SD: That’s right, because in those markets, agents recognize the tremendous need for professionalism, and being a union member is a key to that. However, it is SO hard to get Taft-Hartleyed in LA or New York, because there are SO many people to fill those roles. (Editor’s note:  And the producer will be fired for not hiring union talent.) In the regional markets, they may not have the same access to SAG actors – so because it IS easier to get Taft-Hartleyed, they have a sense that it isn’t that big a deal to be able to join the union. But again, the more people join, the more SAG work there will be.

I do think that people should wait to join until they’re sure it’s what they want to do. If they are 10 years old, and Mom and Dad brought them to an audition, and they happen to get the part…and they’re not that interested, they should wait to join. On the other hand, there are young people who know they want to act at an early age. Haley McCormick (you can see Haley’s credits at: www.imdb.com/name/nm0566527/), whom I mentored, just knew that’s what she wanted to do. She’s in college now, and that’s what she’s doing. She’s created a professional theater group. It was important for her, at a young age, to get her SAG card – and she had a recurring role on (the TV show) Everwood. Even people who are older and get their first Taft-Hartley need to take a look at whether or not this is what they want to do for the rest of their life. When I got my SAG card, I already had all that training, and I had gotten enough experience to know that this is what I wanted to do.

RG: Do you have any final thoughts for the actor reading this? I encourage anyone who wants to act to give it a whirl – but with the disclaimer that if there is ANYTHING that they want to do as much as acting, they should pursue THAT!

SD: (laughs) Great advice. In fact, I’ve often tried to think if there is anything else I want to do, but I haven’t been able to figure anything out! There are and always will be difficulties in making a living as an actor. There is that stability that people like to have as far as income and stability goes, but there are also things that are out of your control. You can audition and audition and have the role down cold and not get the part – or you can get put on “right of first refusal,” somewhat putting you on hold but with no real obligations – then you get a call from your agent and you find out that the director’s wife got the part or whatever. So, there are things that make it difficult – you really have to be able to handle rejection.
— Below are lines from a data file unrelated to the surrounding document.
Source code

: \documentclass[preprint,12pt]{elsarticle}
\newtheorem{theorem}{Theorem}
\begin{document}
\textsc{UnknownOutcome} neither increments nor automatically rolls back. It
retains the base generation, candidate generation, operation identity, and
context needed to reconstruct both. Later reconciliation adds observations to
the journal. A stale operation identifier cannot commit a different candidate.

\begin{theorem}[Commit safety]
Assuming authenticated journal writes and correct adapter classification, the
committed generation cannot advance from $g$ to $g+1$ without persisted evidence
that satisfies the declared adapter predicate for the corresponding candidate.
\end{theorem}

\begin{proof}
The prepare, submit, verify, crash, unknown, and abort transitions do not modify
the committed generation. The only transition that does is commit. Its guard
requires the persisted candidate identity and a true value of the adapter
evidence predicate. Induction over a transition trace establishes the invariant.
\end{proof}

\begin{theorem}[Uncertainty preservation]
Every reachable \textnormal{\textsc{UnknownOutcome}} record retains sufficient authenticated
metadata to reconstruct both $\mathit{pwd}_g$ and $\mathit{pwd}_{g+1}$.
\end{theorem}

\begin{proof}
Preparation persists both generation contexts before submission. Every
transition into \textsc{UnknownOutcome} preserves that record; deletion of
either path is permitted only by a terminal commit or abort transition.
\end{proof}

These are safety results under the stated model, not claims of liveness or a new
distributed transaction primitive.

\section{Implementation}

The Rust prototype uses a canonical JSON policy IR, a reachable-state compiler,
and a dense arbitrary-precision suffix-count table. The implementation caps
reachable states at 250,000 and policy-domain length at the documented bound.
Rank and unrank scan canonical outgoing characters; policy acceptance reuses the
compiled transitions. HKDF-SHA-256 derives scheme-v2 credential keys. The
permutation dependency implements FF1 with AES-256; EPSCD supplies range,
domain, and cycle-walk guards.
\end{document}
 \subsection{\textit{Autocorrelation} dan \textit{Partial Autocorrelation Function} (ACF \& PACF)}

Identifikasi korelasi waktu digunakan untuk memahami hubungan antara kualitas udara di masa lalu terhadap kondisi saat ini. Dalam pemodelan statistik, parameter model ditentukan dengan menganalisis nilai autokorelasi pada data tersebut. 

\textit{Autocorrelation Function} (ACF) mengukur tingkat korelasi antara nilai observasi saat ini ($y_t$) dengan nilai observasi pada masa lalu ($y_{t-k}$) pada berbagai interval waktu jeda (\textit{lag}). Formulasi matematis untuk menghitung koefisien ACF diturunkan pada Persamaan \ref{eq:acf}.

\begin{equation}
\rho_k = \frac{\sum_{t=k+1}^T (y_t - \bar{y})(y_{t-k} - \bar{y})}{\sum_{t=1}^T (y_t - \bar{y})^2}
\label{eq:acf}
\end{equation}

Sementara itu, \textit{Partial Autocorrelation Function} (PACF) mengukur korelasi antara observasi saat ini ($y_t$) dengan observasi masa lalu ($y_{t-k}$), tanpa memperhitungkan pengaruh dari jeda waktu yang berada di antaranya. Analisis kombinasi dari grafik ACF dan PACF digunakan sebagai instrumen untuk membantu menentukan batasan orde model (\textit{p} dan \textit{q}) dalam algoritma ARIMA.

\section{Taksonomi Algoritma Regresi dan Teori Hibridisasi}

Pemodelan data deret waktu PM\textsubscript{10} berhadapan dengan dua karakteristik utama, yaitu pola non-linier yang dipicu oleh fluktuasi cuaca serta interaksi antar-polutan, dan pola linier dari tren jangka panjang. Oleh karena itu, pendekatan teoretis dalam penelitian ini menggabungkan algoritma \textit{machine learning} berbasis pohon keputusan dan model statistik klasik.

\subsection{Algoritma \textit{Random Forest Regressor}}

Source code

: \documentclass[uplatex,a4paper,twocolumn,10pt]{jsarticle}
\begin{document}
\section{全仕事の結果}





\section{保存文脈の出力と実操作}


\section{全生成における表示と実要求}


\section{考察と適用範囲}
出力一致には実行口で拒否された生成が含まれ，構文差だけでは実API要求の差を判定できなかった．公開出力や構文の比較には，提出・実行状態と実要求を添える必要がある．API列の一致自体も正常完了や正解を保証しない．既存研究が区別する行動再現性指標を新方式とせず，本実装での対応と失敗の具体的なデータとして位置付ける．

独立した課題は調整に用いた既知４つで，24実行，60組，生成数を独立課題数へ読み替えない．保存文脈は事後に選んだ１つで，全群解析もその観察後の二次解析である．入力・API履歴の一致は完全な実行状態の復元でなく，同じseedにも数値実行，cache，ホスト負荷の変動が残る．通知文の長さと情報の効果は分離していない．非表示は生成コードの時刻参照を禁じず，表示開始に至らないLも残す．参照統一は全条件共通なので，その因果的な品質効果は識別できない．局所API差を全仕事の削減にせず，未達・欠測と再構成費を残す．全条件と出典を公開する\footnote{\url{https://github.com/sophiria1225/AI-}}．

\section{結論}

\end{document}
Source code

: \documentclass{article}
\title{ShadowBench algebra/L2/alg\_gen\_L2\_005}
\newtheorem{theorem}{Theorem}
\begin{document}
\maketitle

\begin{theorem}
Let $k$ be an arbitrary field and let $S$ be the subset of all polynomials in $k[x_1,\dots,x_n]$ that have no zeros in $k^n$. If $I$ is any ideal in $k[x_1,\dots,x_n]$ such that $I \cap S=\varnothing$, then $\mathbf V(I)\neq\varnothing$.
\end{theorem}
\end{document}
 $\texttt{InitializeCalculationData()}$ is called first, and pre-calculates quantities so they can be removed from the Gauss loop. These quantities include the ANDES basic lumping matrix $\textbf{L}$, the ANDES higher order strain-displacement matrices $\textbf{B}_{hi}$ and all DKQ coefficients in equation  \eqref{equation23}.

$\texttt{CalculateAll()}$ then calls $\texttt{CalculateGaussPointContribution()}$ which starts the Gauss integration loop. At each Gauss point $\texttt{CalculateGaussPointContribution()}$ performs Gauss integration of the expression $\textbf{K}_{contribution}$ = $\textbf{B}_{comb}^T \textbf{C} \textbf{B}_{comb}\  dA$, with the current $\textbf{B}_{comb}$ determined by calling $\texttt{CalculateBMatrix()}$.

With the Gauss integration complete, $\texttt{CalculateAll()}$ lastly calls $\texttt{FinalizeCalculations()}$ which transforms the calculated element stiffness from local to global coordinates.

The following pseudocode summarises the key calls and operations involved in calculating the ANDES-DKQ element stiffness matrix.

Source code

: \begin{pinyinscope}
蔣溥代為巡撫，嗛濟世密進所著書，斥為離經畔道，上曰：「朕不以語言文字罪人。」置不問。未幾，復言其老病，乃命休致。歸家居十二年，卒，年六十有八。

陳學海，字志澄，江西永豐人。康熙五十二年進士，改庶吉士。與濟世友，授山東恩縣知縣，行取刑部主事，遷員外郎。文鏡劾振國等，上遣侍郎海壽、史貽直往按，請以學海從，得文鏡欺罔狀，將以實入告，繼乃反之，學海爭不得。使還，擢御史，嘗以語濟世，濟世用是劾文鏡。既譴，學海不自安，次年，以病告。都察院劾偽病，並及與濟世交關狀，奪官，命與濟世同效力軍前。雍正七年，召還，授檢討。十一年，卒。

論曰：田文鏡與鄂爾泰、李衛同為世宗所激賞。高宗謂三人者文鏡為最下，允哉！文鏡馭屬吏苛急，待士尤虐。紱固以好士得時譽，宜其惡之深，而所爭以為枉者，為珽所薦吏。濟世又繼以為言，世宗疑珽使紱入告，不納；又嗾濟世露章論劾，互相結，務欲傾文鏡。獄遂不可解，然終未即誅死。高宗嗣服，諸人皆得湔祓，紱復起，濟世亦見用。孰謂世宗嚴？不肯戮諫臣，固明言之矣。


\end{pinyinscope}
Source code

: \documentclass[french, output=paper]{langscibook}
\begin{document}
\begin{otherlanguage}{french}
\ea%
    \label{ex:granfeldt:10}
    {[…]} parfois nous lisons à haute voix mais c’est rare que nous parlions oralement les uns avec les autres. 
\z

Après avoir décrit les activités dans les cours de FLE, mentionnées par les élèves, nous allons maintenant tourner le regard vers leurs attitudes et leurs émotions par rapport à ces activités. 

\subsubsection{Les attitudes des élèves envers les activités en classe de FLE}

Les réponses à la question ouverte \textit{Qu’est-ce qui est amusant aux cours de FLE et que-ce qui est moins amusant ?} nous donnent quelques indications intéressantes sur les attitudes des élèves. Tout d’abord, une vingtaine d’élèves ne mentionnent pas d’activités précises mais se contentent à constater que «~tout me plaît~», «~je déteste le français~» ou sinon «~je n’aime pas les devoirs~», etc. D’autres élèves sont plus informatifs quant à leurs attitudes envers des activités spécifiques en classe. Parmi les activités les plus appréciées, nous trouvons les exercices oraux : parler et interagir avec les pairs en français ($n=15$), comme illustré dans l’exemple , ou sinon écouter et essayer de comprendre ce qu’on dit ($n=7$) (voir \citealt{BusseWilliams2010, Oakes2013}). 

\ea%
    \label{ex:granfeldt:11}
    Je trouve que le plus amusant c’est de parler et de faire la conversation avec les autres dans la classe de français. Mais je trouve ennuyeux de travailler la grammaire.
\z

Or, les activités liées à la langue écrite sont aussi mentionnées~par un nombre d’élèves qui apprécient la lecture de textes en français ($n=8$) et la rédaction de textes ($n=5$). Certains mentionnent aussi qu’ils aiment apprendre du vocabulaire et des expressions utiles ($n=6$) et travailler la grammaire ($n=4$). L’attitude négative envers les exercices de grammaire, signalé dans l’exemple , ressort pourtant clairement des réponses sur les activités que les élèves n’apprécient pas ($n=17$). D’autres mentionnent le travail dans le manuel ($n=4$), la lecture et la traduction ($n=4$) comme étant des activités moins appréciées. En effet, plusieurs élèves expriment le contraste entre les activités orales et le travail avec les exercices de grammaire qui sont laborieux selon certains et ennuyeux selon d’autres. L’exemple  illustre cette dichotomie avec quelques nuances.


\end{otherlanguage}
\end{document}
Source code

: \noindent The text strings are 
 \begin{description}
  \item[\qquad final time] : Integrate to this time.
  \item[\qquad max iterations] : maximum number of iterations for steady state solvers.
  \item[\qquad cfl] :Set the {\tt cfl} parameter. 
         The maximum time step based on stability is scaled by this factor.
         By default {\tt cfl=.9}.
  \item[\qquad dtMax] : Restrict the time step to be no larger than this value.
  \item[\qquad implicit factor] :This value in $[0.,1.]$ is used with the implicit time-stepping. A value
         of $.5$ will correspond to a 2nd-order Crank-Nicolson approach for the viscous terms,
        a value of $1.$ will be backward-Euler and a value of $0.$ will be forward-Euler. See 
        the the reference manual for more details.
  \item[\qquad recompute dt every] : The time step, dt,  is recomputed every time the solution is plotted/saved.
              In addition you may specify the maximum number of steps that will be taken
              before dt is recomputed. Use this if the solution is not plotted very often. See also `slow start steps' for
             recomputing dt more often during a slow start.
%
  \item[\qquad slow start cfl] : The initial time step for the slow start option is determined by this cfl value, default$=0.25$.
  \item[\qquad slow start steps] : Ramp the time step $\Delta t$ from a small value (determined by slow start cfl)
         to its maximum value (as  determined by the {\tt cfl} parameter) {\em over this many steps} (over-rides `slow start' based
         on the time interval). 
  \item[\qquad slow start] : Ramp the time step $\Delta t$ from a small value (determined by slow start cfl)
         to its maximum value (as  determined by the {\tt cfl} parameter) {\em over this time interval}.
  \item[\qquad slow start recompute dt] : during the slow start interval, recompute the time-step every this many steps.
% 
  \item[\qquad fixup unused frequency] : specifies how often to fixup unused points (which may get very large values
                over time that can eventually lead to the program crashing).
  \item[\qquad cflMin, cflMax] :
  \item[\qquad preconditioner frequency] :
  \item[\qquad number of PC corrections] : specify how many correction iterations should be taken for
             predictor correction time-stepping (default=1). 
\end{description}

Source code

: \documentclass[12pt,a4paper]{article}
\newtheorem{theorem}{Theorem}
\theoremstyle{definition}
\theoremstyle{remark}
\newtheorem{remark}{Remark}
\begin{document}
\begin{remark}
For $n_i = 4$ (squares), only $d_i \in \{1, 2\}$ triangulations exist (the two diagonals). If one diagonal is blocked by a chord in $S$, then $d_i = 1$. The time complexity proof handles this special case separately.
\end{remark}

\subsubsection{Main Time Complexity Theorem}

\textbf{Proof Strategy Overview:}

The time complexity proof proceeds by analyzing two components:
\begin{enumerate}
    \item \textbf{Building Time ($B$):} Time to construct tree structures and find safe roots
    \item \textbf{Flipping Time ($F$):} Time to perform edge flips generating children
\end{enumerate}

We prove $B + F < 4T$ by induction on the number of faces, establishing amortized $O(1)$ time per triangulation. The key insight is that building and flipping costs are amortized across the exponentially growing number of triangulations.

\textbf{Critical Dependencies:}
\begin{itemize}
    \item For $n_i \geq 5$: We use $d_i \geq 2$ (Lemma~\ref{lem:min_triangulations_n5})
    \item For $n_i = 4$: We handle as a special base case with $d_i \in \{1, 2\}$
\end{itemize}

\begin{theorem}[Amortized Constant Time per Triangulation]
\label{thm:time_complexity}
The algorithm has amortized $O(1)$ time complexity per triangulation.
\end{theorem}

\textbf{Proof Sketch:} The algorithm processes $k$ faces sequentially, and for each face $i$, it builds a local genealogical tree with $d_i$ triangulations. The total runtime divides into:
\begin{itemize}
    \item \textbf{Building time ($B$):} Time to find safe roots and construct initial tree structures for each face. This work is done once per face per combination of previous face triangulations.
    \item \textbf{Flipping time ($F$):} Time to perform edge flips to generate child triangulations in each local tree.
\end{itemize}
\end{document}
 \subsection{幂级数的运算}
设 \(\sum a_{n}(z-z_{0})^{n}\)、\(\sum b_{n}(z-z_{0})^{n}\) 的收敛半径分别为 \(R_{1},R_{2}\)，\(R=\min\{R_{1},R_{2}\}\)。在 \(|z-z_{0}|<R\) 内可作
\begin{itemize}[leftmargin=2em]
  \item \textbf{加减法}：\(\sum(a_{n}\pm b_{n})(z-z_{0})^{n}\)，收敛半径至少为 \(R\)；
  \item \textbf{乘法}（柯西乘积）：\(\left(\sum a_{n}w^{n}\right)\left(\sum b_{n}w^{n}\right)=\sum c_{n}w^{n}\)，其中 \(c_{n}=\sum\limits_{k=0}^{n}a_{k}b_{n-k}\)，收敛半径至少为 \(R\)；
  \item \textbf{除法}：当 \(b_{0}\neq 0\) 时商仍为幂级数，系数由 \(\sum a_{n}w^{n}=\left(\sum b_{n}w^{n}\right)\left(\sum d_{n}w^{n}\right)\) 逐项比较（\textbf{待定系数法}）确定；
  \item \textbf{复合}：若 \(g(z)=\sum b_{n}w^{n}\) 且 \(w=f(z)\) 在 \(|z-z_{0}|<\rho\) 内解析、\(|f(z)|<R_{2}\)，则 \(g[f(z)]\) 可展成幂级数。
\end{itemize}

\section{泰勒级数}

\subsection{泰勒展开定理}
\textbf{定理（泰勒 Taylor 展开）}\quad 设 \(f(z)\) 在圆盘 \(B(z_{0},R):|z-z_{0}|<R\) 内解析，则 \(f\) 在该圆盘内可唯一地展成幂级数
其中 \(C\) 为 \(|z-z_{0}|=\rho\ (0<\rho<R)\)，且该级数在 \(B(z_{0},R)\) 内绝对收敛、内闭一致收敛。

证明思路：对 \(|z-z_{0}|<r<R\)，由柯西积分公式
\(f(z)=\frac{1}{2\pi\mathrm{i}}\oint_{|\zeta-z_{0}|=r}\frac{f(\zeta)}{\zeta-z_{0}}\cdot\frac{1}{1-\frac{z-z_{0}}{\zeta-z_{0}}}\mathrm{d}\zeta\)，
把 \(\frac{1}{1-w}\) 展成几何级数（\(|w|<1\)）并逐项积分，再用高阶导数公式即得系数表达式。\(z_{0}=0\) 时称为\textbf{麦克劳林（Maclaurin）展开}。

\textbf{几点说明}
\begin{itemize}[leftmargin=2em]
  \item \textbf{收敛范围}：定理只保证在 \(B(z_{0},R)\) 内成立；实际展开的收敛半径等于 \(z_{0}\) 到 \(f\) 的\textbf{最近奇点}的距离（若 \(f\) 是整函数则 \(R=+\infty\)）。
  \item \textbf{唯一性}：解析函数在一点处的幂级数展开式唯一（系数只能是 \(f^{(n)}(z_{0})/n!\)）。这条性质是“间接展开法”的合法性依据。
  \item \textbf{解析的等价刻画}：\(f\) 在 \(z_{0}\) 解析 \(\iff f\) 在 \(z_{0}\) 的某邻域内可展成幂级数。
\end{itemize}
As a woman, you have to be able to face even more rejection. When I lived in LA,  which was in 1994-95, I was told that 80% of all roles went to men – and all you have to do is watch a movie and look at that token woman. Fifteen percent of the roles go to women 23 and under, and the remaining 5% – that little 5% – is there for women like me. So it’s a difficult thing. As we know in society – and I’m fighting this – I’m on the National Women’s Committee, and we’ve been fighting this discrimination against women (it’s another really great part of being a member of the Screen Actors Guild) – there are national committees that are working on behalf of all types of minorities, like people with disabilities. SAG has always been supportive.

RG: What can acting bring to someone’s life?

SD: My favorite thing is that it is an on-going opportunity for a learning process. You learn about so many things – it may not be anything you’d ever had interest in before, or knew anything about – but because of your role, you find out. You learn. So you start doing research and gain an understanding of another phase of history and why people behaved in certain ways. It leads to understanding people better and the psychology of people. You have to create somebody who’s real – you have to look at things through different eyes, and once you’ve done that professionally, you can bring that understanding into your own life.

A CON INTERVIEW WITH ACTOR JEFF OLSON

RG: From what you have seen, what do you think the future holds for regional actors?

JO: That depends on what happens to the economy. I can’t speak for other markets, but this market is well-liked by filmmakers. About five or six years ago, we were the fourth best film market in the country. I believe that our state tax incentives will bring producers back. Plus, we have at least two or three full-time A-list crews. We have the scenery – you can go from desert to mountains in less than an hour – and there are a lot of experienced actors here. I think it will be good.

RG: How long have you been acting?

JO: Since junior high – and that was 40 years ago. I’m 56. So I guess I did my first  play back then – it was The Honeymooners. I had a drama teacher that got the rights to The Honeymooners. We did the full thing…that’s what inspired me, for what that’s worth (laughs). We had the June Taylor dancers – and I did the “Alice – right to the moon!” My first movie was about 29 years ago.

RG: Do you have any advice for people just getting into acting?

JO: DON’T. (laughs) No, if it’s your passion – but you have to be realistic – go for it. If you have an agent that’s getting you out there and you’re not getting booked – or even getting callbacks – there’s something wrong. It may not even be your acting. Maybe it’s your look, maybe it’s your voice.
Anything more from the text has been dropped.